GOAL OF THE EXERCISE. All entries must be repeated exactly; do not include the pictures.

STUDY MATERIAL.
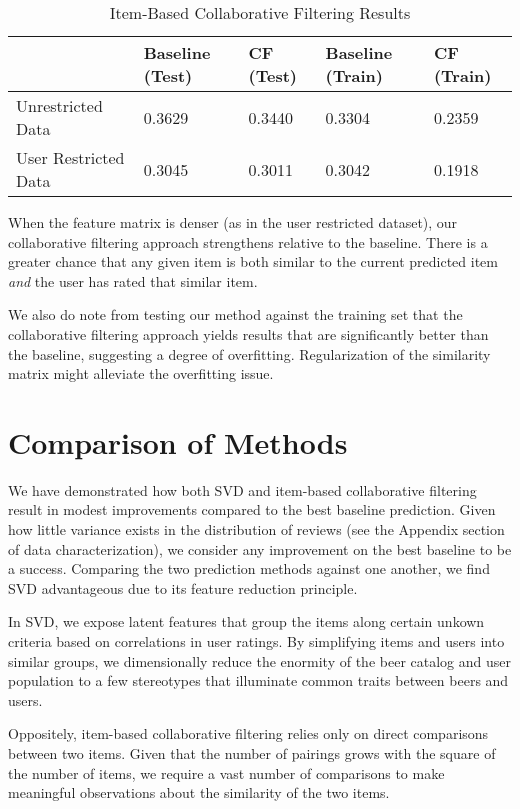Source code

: \documentclass[12pt]{article}
\begin{document}
\begin{table}[ht!]
\centering
\caption{Item-Based Collaborative Filtering Results}
\label{my-label}
\begin{tabular}{lllll}
\hline
                        & Baseline (Test) & CF (Test) & Baseline (Train) & CF (Train) \\ \hline
Unrestricted Data     & 0.3629             & 0.3440                  & 0.3304              & 0.2359                   \\
User Restricted Data  & 0.3045             & 0.3011                  & 0.3042              & 0.1918                   \\ \hline
\end{tabular}
\end{table}

When the feature matrix is denser (as in the user restricted dataset), our collaborative filtering approach strengthens relative to the baseline. There is a greater chance that any given item is both similar to the current predicted item \textit{and} the user has rated that similar item.

We also do note from testing our method against the training set that the collaborative filtering approach yields results that are significantly better than the baseline, suggesting a degree of overfitting. Regularization of the similarity matrix might alleviate the overfitting issue.

\section{Comparison of Methods}
We have demonstrated how both SVD and item-based collaborative filtering result in modest improvements compared to the best baseline prediction. Given how little variance exists in the distribution of reviews (see the Appendix section of data characterization), we consider any improvement on the best baseline to be a success. Comparing the two prediction methods against one another, we find SVD advantageous due to its feature reduction principle.

In SVD, we expose latent features that group the items along certain unkown criteria based on correlations in user ratings. By simplifying items and users into similar groups, we dimensionally reduce the enormity of the beer catalog and user population to a few stereotypes that illuminate common traits between beers and users.

Oppositely, item-based collaborative filtering relies only on direct comparisons between two items. Given that the number of pairings grows with the square of the number of items, we require a vast number of comparisons to make meaningful observations about the similarity of the two items.
\end{document}
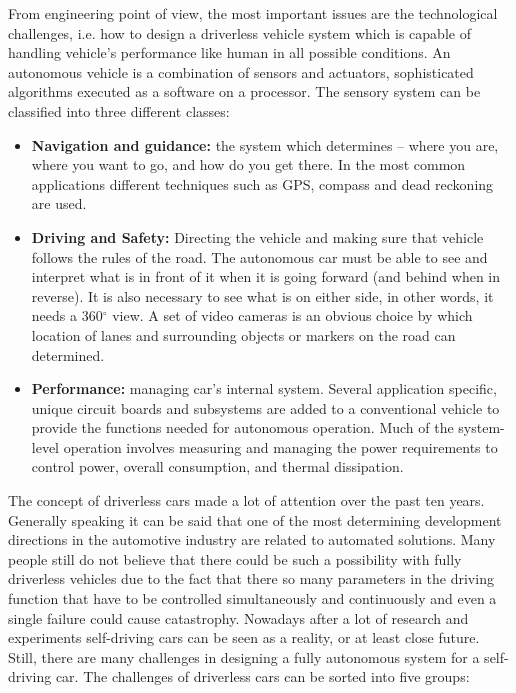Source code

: \documentclass[12pt,english]{article}
\begin{document}
From engineering point of view, the most important issues are the technological challenges, i.e. how to design a driverless vehicle system which is capable of handling vehicle's performance like human in all possible conditions. An autonomous vehicle is a combination of sensors and actuators, sophisticated algorithms executed as a software on a processor.
The sensory system can be classified into three different classes:
\begin{itemize}
	\item \textbf{Navigation and guidance:} the system which determines – where you are, where you want to go, and how do you get there. In the most common applications different techniques such as GPS, compass and dead reckoning are used.
	\item \textbf{Driving and Safety:} Directing the vehicle and making sure that vehicle follows the rules of the road. The autonomous car must be able to see and interpret what is in front of it when it is going forward (and behind when in reverse). It is also necessary to see what is on either side, in other words, it needs a 360$^{\circ}$ view. A set of video cameras is an obvious choice by which location of lanes and surrounding objects or markers on the road can determined.
	\item \textbf{Performance:} managing car's internal system. Several application specific, unique circuit boards and subsystems are added to a conventional vehicle to provide the functions needed for autonomous operation. Much of the system-level operation involves measuring and managing the power requirements to control power, overall consumption, and thermal dissipation.
\end{itemize}

The concept of driverless cars made a lot of attention over the past ten years. Generally speaking it can be said that one of the most determining development directions in the automotive industry are related to automated solutions. Many people still do not believe that there could be such a possibility with fully driverless vehicles due to the fact that there so many parameters in the driving function that have to be controlled simultaneously and continuously and even a single failure could cause catastrophy. Nowadays after a lot of research and experiments self-driving cars can be seen as a reality, or at least close future. Still, there are many challenges in designing a fully autonomous system for a self-driving car. The challenges of driverless cars can be sorted into five groups:
\end{document}
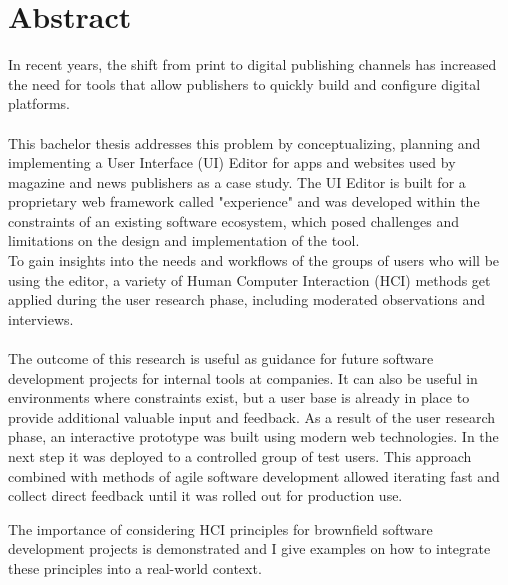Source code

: %

\chapter*{Abstract}
In recent years, the shift from print to digital publishing channels has increased the need for tools that allow publishers to quickly build and configure digital platforms.
\\\\
This bachelor thesis addresses this problem by conceptualizing, planning and implementing a User Interface (UI) Editor for apps and websites used by magazine and news publishers as a case study.
The UI Editor is built for a proprietary web framework called "\Gls{experience}" and was developed within the constraints of an existing software ecosystem, which posed challenges and limitations on the design and implementation of the tool.
\\
To gain insights into the needs and workflows of the groups of users who will be using the editor, a variety of Human Computer Interaction (HCI) methods get applied during the user research phase, including moderated observations and interviews. 
\\\\
The outcome of this research is useful as guidance for future software development projects for internal tools at companies. It can also be useful in environments where constraints exist, but a user base is already in place to provide additional valuable input and feedback.
As a result of the user research phase, an interactive prototype was built using modern web technologies.
In the next step it was deployed to a controlled group of test users.
This approach combined with methods of agile software development allowed iterating fast and collect direct feedback until it was rolled out for production use.

The importance of considering HCI principles for brownfield software development projects is demonstrated and I give examples on how to integrate these principles into a real-world context.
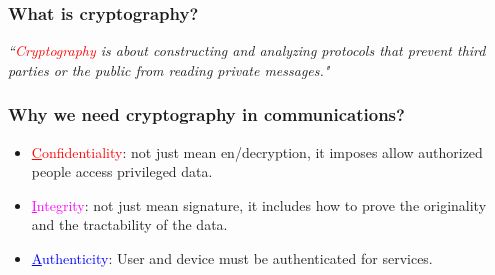 \documentclass{beamer}
\begin{document}
\frame
{
  \frametitle{What is cryptography?}

    \textit{``\textcolor{red}{Cryptography} is about constructing and analyzing protocols that prevent third parties or the public from reading private messages." \scriptsize{}}

    \begin{center}
    \end{center}

}

\frame
{
 \frametitle{Why we need cryptography in communications?}

 \begin{itemize}
 \setlength{\itemsep}{12pt}
 \item \textcolor{red}{\underline{C}onfidentiality}: not just mean en/decryption, it imposes allow authorized people access privileged data.
 \item \textcolor{magenta}{\underline{I}ntegrity}: not just mean signature, it includes how to prove the originality and the tractability of the data.
 \item \textcolor{blue}{\underline{A}uthenticity}: User and device must be authenticated for services.
 \end{itemize}
}
\end{document}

EXERCISE ANSWER.
Source code

: \documentclass[12pt]{article}
\begin{document}
\begin{table}[ht!]
\centering
\caption{Item-Based Collaborative Filtering Results}
\label{my-label}
\begin{tabular}{lllll}
\hline
                        & Baseline (Test) & CF (Test) & Baseline (Train) & CF (Train) \\ \hline
Unrestricted Data     & 0.3629             & 0.3440                  & 0.3304              & 0.2359                   \\
User Restricted Data  & 0.3045             & 0.3011                  & 0.3042              & 0.1918                   \\ \hline
\end{tabular}
\end{table}

When the feature matrix is denser (as in the user restricted dataset), our collaborative filtering approach strengthens relative to the baseline. There is a greater chance that any given item is both similar to the current predicted item \textit{and} the user has rated that similar item.

We also do note from testing our method against the training set that the collaborative filtering approach yields results that are significantly better than the baseline, suggesting a degree of overfitting. Regularization of the similarity matrix might alleviate the overfitting issue.

\section{Comparison of Methods}
We have demonstrated how both SVD and item-based collaborative filtering result in modest improvements compared to the best baseline prediction. Given how little variance exists in the distribution of reviews (see the Appendix section of data characterization), we consider any improvement on the best baseline to be a success. Comparing the two prediction methods against one another, we find SVD advantageous due to its feature reduction principle.

In SVD, we expose latent features that group the items along certain unkown criteria based on correlations in user ratings. By simplifying items and users into similar groups, we dimensionally reduce the enormity of the beer catalog and user population to a few stereotypes that illuminate common traits between beers and users.

Oppositely, item-based collaborative filtering relies only on direct comparisons between two items. Given that the number of pairings grows with the square of the number of items, we require a vast number of comparisons to make meaningful observations about the similarity of the two items.
\end{document}
Source code

: \documentclass[12pt,english]{article}
\begin{document}
From engineering point of view, the most important issues are the technological challenges, i.e. how to design a driverless vehicle system which is capable of handling vehicle's performance like human in all possible conditions. An autonomous vehicle is a combination of sensors and actuators, sophisticated algorithms executed as a software on a processor.
The sensory system can be classified into three different classes:
\begin{itemize}
	\item \textbf{Navigation and guidance:} the system which determines – where you are, where you want to go, and how do you get there. In the most common applications different techniques such as GPS, compass and dead reckoning are used.
	\item \textbf{Driving and Safety:} Directing the vehicle and making sure that vehicle follows the rules of the road. The autonomous car must be able to see and interpret what is in front of it when it is going forward (and behind when in reverse). It is also necessary to see what is on either side, in other words, it needs a 360$^{\circ}$ view. A set of video cameras is an obvious choice by which location of lanes and surrounding objects or markers on the road can determined.
	\item \textbf{Performance:} managing car's internal system. Several application specific, unique circuit boards and subsystems are added to a conventional vehicle to provide the functions needed for autonomous operation. Much of the system-level operation involves measuring and managing the power requirements to control power, overall consumption, and thermal dissipation.
\end{itemize}

The concept of driverless cars made a lot of attention over the past ten years. Generally speaking it can be said that one of the most determining development directions in the automotive industry are related to automated solutions. Many people still do not believe that there could be such a possibility with fully driverless vehicles due to the fact that there so many parameters in the driving function that have to be controlled simultaneously and continuously and even a single failure could cause catastrophy. Nowadays after a lot of research and experiments self-driving cars can be seen as a reality, or at least close future. Still, there are many challenges in designing a fully autonomous system for a self-driving car. The challenges of driverless cars can be sorted into five groups:
\end{document}
Source code

: %

\chapter*{Abstract}
In recent years, the shift from print to digital publishing channels has increased the need for tools that allow publishers to quickly build and configure digital platforms.
\\\\
This bachelor thesis addresses this problem by conceptualizing, planning and implementing a User Interface (UI) Editor for apps and websites used by magazine and news publishers as a case study.
The UI Editor is built for a proprietary web framework called "\Gls{experience}" and was developed within the constraints of an existing software ecosystem, which posed challenges and limitations on the design and implementation of the tool.
\\
To gain insights into the needs and workflows of the groups of users who will be using the editor, a variety of Human Computer Interaction (HCI) methods get applied during the user research phase, including moderated observations and interviews. 
\\\\
The outcome of this research is useful as guidance for future software development projects for internal tools at companies. It can also be useful in environments where constraints exist, but a user base is already in place to provide additional valuable input and feedback.
As a result of the user research phase, an interactive prototype was built using modern web technologies.
In the next step it was deployed to a controlled group of test users.
This approach combined with methods of agile software development allowed iterating fast and collect direct feedback until it was rolled out for production use.

The importance of considering HCI principles for brownfield software development projects is demonstrated and I give examples on how to integrate these principles into a real-world context.
 \documentclass{beamer}
\begin{document}
\frame
{
  \frametitle{What is cryptography?}

    \textit{``\textcolor{red}{Cryptography} is about constructing and analyzing protocols that prevent third parties or the public from reading private messages." \scriptsize{}}

    \begin{center}
    \end{center}

}

\frame
{
 \frametitle{Why we need cryptography in communications?}

 \begin{itemize}
 \setlength{\itemsep}{12pt}
 \item \textcolor{red}{\underline{C}onfidentiality}: not just mean en/decryption, it imposes allow authorized people access privileged data.
 \item \textcolor{magenta}{\underline{I}ntegrity}: not just mean signature, it includes how to prove the originality and the tractability of the data.
 \item \textcolor{blue}{\underline{A}uthenticity}: User and device must be authenticated for services.
 \end{itemize}
}
\end{document}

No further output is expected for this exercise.